■ WORK REQUEST ■
All lines from the one containing "- [XSS & CSRF" through the final line of the material below must appear exactly as they are, with nothing else.
════
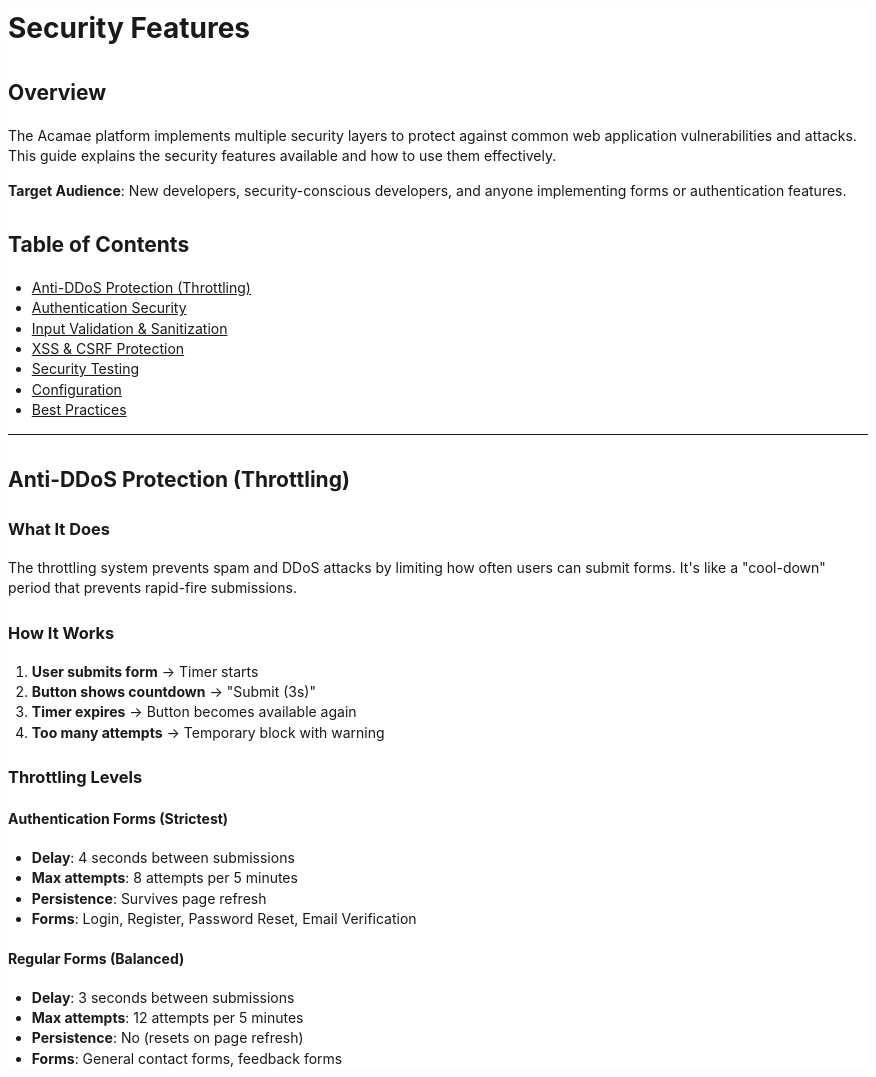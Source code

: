 # Security Features

## Overview

The Acamae platform implements multiple security layers to protect against common web application vulnerabilities and attacks. This guide explains the security features available and how to use them effectively.

**Target Audience**: New developers, security-conscious developers, and anyone implementing forms or authentication features.

## Table of Contents

- [Anti-DDoS Protection (Throttling)](#anti-ddos-protection-throttling)
- [Authentication Security](#authentication-security)
- [Input Validation & Sanitization](#input-validation--sanitization)
- [XSS & CSRF Protection](#xss--csrf-protection)
- [Security Testing](#security-testing)
- [Configuration](#configuration)
- [Best Practices](#best-practices)

---

## Anti-DDoS Protection (Throttling)

### What It Does

The throttling system prevents spam and DDoS attacks by limiting how often users can submit forms. It's like a "cool-down" period that prevents rapid-fire submissions.

### How It Works

1. **User submits form** → Timer starts
2. **Button shows countdown** → "Submit (3s)"
3. **Timer expires** → Button becomes available again
4. **Too many attempts** → Temporary block with warning

### Throttling Levels

#### Authentication Forms (Strictest)

- **Delay**: 4 seconds between submissions
- **Max attempts**: 8 attempts per 5 minutes
- **Persistence**: Survives page refresh
- **Forms**: Login, Register, Password Reset, Email Verification

#### Regular Forms (Balanced)

- **Delay**: 3 seconds between submissions
- **Max attempts**: 12 attempts per 5 minutes
- **Persistence**: No (resets on page refresh)
- **Forms**: General contact forms, feedback forms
════
■ FINISHED TASK ■
- [XSS & CSRF Protection](#xss--csrf-protection)
- [Security Testing](#security-testing)
- [Configuration](#configuration)
- [Best Practices](#best-practices)

---

## Anti-DDoS Protection (Throttling)

### What It Does

The throttling system prevents spam and DDoS attacks by limiting how often users can submit forms. It's like a "cool-down" period that prevents rapid-fire submissions.

### How It Works

1. **User submits form** → Timer starts
2. **Button shows countdown** → "Submit (3s)"
3. **Timer expires** → Button becomes available again
4. **Too many attempts** → Temporary block with warning

### Throttling Levels

#### Authentication Forms (Strictest)

- **Delay**: 4 seconds between submissions
- **Max attempts**: 8 attempts per 5 minutes
- **Persistence**: Survives page refresh
- **Forms**: Login, Register, Password Reset, Email Verification

#### Regular Forms (Balanced)

- **Delay**: 3 seconds between submissions
- **Max attempts**: 12 attempts per 5 minutes
- **Persistence**: No (resets on page refresh)
- **Forms**: General contact forms, feedback forms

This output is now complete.